En tanto en el balcón presidencial en una rueda de prensa improvisada los presidentes Felipe Calderón y Barack Hussein Obama informaron brevemente de los excelentes resultados de la estrategia que el bloque de los países signatarios del Tratado de Libre Comercio de América de Norte -México, Estados Unidos y Canadá- emprendieron tres años atrás para enfrentar las crisis económica, financiera, ecológica, energética, alimentaria, sanitaria y de seguridad que impactó a los países del orbe. La clave dijeron, fue la lucha coordinada contra la corrupción política, barrer la escalera de arriba abajo, lo que restauró la confianza de los ciudadanos en su liderazgo, en las instituciones y sumó a los ciudadanos en un esfuerzo colaborativo nunca antes visto en la historia de las naciones del mundo... Muerto el perro, dijo Juan Pueblo, se acabó la rabia y en corto tiempo la tormenta perfecta empezó a amainar.

Vuelve a prenderse el estadio, los equipos regresan a la cancha y la patada inicial del balón en el segundo tiempo es ahora para México quien arremete con todo el entusiasmo en una cancha que no parece ofrecer resistencia. Muy pocos saques de banda que rompan el ritmo del juego, el “fair play” –juego limpio- es convicción de los jugadores de ambos bandos. En una entrada dura, se observa al árbitro panameño buscar la tarjeta amarilla, sin embargo se abstiene de mostrarla cuando el jugador se levanta y ofrece la mano al contrario en una señal conciliadora y el otro se disculpa. Esto ¡señores! no se parece en nada a lo primeros partidos de este clásico donde más antes que el espíritu deportivo florecía la animadversión entre las naciones.

Los aficionados se levantan de sus asientos, Efraín Juárez conduce a toda marcha el balón por la banda derecha y ya muy cerca de la línea final pasa el balón a Sabah, quien sin pensarlo perfora al minuto 82 la portería de Tim Howard para establecer el marcador definitivo: dos goles contra uno a favor del equipo nacional mexicano.
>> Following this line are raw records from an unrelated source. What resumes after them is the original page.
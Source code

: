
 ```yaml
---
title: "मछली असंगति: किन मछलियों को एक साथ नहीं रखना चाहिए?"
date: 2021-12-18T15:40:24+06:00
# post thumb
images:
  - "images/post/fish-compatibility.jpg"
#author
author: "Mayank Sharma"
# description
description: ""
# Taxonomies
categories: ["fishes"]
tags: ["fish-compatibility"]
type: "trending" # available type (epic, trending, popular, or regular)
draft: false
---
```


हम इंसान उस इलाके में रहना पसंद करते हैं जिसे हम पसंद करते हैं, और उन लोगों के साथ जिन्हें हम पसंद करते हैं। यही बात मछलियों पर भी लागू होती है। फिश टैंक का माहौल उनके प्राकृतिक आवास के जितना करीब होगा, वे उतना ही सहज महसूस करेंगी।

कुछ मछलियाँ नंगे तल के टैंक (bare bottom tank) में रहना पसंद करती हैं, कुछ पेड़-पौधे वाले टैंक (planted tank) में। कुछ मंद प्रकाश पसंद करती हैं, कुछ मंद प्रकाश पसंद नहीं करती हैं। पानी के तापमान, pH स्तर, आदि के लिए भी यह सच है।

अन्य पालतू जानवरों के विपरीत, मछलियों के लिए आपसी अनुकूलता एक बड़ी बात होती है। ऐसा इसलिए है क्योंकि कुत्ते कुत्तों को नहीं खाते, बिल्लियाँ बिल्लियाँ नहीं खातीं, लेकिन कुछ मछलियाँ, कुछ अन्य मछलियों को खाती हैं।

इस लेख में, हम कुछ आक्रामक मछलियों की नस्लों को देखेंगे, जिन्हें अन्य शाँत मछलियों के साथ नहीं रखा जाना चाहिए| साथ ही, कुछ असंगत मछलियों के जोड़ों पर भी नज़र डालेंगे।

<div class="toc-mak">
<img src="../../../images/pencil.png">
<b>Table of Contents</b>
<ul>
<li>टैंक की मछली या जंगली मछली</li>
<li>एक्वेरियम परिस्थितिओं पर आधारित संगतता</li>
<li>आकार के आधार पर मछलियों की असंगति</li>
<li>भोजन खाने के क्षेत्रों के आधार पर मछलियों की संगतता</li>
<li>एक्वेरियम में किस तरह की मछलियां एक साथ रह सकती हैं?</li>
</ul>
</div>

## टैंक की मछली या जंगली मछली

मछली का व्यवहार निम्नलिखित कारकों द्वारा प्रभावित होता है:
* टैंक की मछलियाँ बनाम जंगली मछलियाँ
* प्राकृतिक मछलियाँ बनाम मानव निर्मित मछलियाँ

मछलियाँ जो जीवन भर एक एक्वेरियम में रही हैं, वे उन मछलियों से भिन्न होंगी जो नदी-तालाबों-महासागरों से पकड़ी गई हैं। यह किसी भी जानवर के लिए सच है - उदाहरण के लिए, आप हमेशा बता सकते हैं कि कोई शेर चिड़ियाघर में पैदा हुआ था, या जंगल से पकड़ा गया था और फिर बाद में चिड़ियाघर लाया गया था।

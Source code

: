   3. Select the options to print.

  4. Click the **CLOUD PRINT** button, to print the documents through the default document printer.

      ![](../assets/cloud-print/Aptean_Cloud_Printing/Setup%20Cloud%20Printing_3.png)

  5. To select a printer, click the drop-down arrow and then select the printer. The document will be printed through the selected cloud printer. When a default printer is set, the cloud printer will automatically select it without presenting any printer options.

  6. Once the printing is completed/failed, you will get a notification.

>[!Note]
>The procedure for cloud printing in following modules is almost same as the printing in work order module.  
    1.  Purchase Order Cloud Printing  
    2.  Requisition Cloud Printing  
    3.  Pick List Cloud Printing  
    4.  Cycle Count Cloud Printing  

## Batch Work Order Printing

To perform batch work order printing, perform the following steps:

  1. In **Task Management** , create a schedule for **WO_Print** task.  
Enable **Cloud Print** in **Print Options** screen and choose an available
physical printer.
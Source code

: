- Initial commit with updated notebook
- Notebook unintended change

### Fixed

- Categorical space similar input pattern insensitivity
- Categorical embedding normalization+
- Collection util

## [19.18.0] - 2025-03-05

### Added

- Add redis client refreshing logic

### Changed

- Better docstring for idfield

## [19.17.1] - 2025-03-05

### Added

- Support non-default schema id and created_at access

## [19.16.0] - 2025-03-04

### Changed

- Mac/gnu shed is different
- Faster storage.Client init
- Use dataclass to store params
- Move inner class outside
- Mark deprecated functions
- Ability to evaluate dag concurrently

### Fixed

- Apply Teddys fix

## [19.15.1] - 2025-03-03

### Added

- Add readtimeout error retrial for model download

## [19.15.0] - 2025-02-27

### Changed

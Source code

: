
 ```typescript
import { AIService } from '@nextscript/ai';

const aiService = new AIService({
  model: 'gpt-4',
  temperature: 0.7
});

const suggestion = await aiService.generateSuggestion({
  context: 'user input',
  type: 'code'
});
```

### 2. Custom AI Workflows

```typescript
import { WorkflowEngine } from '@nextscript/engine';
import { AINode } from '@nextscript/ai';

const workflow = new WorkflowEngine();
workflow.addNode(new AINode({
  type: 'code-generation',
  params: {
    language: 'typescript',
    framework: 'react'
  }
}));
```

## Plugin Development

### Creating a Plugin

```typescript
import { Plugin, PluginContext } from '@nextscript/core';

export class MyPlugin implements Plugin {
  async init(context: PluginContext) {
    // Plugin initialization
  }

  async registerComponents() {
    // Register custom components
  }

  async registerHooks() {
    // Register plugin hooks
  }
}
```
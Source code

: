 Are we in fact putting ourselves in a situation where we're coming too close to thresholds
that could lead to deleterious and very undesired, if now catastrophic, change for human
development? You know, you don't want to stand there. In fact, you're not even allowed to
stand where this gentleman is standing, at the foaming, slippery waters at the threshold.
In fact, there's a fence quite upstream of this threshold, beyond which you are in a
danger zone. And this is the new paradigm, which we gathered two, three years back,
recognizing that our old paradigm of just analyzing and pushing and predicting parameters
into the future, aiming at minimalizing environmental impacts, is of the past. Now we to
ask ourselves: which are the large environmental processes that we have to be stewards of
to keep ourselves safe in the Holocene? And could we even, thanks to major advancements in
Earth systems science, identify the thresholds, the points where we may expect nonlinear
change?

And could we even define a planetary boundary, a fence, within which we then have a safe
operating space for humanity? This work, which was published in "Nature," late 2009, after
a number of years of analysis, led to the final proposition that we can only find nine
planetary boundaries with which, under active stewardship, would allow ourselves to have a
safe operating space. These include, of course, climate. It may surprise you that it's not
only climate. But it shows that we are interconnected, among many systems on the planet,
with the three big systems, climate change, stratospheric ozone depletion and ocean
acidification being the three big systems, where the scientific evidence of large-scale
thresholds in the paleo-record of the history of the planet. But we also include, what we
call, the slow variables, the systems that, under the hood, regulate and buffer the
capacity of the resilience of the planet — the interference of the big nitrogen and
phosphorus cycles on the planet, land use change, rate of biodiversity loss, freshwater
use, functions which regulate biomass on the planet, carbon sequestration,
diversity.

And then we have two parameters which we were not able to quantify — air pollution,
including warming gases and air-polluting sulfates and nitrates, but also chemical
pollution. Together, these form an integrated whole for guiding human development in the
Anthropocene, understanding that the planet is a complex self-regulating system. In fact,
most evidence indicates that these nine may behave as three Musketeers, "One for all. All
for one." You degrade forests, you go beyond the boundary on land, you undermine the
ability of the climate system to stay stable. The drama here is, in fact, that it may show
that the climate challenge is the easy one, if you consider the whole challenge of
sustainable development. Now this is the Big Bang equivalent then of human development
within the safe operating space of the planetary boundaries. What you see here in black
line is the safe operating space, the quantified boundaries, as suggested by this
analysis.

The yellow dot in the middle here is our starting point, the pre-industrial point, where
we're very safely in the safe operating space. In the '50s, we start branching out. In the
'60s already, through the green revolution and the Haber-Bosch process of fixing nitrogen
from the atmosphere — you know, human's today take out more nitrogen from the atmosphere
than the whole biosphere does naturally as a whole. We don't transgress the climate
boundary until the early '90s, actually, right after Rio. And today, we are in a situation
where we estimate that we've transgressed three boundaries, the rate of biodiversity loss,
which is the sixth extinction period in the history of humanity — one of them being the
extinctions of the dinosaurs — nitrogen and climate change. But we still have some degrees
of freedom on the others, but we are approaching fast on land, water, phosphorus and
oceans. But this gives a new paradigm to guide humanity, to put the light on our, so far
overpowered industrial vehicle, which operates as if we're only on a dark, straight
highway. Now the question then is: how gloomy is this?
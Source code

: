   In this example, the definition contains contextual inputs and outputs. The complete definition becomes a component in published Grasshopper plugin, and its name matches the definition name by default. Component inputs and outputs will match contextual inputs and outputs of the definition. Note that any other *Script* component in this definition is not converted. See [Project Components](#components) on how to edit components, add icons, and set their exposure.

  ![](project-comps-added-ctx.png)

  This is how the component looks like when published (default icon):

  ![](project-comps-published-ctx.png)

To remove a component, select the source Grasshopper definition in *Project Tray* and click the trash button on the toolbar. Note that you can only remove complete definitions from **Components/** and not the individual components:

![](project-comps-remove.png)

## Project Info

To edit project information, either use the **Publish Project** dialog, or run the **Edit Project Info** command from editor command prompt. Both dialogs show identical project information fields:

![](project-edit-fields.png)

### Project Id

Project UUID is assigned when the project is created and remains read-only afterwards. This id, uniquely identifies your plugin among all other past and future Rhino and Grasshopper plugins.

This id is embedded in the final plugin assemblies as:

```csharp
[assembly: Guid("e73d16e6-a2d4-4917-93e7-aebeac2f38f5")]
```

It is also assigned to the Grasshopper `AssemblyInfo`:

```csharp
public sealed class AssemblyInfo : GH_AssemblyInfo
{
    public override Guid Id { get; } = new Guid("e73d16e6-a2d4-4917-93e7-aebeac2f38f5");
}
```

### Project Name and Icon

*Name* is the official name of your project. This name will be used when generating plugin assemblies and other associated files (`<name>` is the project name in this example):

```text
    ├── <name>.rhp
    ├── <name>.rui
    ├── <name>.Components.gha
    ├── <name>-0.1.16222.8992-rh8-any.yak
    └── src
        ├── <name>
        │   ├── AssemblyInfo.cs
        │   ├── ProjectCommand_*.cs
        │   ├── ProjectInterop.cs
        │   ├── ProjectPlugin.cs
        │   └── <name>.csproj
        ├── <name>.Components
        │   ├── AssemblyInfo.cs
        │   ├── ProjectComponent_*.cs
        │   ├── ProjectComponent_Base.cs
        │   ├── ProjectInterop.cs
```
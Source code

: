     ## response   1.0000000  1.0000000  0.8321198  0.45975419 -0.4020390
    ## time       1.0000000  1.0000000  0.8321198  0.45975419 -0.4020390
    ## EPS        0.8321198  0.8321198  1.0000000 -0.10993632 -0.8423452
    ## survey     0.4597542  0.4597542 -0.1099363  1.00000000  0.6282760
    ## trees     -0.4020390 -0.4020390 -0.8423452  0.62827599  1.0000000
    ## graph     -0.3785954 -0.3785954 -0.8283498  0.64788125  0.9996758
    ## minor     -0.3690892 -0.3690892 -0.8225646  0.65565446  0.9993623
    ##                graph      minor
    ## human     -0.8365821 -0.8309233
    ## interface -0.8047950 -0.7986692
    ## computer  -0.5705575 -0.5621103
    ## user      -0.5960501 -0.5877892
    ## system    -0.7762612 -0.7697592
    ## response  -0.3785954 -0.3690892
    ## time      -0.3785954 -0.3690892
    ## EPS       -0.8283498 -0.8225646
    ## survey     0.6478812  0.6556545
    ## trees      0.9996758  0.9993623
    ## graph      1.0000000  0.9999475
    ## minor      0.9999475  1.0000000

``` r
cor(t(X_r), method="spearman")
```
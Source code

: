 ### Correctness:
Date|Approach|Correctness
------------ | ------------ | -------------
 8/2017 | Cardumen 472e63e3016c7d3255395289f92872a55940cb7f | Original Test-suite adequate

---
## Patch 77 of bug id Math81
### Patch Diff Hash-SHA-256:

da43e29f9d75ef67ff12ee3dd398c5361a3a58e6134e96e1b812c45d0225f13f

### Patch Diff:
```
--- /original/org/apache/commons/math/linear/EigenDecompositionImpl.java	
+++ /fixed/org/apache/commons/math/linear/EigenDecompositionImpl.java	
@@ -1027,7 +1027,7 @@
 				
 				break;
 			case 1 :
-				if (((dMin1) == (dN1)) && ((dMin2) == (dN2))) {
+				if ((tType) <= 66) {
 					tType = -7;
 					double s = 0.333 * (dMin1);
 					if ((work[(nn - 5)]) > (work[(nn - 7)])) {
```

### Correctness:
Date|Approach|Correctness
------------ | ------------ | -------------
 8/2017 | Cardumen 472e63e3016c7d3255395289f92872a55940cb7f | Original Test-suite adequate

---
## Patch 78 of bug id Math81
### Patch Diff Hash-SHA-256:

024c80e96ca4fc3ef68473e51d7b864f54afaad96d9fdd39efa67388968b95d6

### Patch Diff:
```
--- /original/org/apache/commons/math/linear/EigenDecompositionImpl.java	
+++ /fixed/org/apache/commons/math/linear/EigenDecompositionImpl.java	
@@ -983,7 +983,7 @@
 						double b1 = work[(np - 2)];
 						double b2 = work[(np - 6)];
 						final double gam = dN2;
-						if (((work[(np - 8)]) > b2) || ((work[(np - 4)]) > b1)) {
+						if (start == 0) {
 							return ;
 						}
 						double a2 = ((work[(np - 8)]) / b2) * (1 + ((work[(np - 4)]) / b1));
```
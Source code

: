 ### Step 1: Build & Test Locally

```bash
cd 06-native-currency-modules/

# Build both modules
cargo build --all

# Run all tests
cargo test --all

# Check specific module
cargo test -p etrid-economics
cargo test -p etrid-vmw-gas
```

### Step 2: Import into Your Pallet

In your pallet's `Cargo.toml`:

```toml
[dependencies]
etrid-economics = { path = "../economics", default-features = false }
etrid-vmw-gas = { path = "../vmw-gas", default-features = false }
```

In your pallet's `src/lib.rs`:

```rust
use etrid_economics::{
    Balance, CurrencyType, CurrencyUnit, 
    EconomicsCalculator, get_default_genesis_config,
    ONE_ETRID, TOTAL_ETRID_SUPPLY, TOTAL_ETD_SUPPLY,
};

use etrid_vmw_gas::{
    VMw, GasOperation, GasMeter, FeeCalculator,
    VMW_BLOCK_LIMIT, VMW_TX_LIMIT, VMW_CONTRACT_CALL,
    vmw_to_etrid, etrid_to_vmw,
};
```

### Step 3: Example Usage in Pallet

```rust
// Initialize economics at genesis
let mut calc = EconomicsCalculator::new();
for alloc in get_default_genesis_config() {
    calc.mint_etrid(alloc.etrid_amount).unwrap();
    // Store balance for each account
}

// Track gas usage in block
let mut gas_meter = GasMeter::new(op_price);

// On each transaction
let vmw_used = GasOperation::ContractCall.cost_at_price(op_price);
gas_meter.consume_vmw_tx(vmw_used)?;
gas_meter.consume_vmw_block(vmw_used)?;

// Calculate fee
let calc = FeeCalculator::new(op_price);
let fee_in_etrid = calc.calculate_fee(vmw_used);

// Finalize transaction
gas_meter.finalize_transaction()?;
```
El grito de “México, México, México” se oye nuevamente, las manifestaciones de alegría, el intercambio de camisetas y de ahí los dos equipos se trasladan en camiones descubiertos al Ángel de la Independencia, donde decenas de miles de aficionados que no pudieron entrar al estadio festejan y vitorean ordenadamente por igual a vencedores y vencidos…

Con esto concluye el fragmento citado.